Cztery śruby w kości Balińskiego

Ciągle nie wiadomo jak długo potrwa przerwa w startach Damiana Balińskiego. Wychowanek Unii Leszno doznał poważnego złamania ręki we wtorkowym meczu ligi szwedzkiej.

- Damian wrócił do Polski i jest już w Lesznie. Zabieg, który przeszedł w Szwecji polegał na zespoleniu, włożeniu specjalnej blaszki i wkręceniu czterech śrub w kość. Dzisiaj oglądałem zdjęcia kontuzjowanej ręki i konsultowałem się z ortopedami.

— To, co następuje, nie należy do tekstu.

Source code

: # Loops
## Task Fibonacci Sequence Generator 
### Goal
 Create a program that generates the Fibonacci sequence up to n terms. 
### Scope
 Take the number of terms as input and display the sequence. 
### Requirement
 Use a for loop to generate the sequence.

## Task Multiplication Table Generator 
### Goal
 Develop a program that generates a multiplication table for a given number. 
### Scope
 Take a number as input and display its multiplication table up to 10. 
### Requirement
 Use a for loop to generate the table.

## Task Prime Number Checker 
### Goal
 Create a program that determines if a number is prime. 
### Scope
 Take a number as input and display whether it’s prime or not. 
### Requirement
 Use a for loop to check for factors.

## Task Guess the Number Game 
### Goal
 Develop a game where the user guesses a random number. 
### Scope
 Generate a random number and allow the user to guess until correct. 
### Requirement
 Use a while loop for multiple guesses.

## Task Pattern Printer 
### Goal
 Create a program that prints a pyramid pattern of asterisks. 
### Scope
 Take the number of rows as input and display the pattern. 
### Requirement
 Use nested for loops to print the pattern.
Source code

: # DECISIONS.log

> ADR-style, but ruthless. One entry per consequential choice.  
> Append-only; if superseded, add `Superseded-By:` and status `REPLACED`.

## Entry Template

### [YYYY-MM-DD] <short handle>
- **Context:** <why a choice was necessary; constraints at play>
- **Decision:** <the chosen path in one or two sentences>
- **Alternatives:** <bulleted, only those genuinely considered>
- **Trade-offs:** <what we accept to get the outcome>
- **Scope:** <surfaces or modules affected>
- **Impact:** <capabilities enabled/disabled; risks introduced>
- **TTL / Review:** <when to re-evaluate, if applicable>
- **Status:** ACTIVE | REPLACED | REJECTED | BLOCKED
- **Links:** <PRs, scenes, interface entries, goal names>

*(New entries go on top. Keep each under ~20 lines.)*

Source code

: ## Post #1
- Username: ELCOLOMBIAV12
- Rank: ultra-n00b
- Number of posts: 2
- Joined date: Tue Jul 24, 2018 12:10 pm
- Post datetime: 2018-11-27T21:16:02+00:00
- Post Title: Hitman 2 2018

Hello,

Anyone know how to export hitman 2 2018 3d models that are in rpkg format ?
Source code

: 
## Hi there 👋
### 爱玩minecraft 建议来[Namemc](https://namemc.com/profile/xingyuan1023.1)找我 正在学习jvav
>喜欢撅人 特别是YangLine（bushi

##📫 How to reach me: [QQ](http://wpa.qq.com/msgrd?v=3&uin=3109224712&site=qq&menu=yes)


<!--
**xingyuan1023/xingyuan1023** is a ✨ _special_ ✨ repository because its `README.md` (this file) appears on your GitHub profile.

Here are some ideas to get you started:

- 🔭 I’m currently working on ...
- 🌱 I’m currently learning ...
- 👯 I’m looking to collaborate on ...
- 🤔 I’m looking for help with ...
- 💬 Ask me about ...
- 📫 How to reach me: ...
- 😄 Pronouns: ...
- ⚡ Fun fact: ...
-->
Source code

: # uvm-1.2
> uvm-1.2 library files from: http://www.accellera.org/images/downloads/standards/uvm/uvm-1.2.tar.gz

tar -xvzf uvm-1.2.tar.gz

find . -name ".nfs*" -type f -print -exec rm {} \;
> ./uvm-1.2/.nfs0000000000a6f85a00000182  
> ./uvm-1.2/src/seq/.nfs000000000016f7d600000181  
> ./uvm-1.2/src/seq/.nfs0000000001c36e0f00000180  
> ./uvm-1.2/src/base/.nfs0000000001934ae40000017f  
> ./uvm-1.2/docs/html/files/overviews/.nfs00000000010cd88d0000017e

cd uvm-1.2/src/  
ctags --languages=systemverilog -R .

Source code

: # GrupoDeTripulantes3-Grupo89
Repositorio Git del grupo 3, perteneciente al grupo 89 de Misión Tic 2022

Będziemy obserwowali jak zrasta się złamana kość. Za dwa tygodnie Damian będzie miał kontrolę. Wtedy będzie można powiedzieć coś więcej na temat rokowań. W tej chwili trudno powiedzieć, kiedy ręka będzie sprawna na tyle, żeby mógł wrócić na tor - powiedział dla SportoweFakty.pl lekarz Unii Leszno, doktor Tomasz Gryczka.

22 maja w meczu ze Stalmet Falubazem Zielona Góra złamania nogi doznał Jurica Pavlic. - Chorwat leci do kliniki w Anglii, gdzie ma załatwione specjalistyczne zabiegi rehabilitacyjne. Jak wróci ze zdjęciami to wtedy będę mógł coś powiedzieć na temat rokowań - powiedział Tomasz Gryczka.

Najbliższy mecz ligowy Unia Leszno rozegra w niedzielę w Tarnowie. Roman Jankowski skorzysta w tym spotkaniu z przepisu o zastępstwie zawodnika.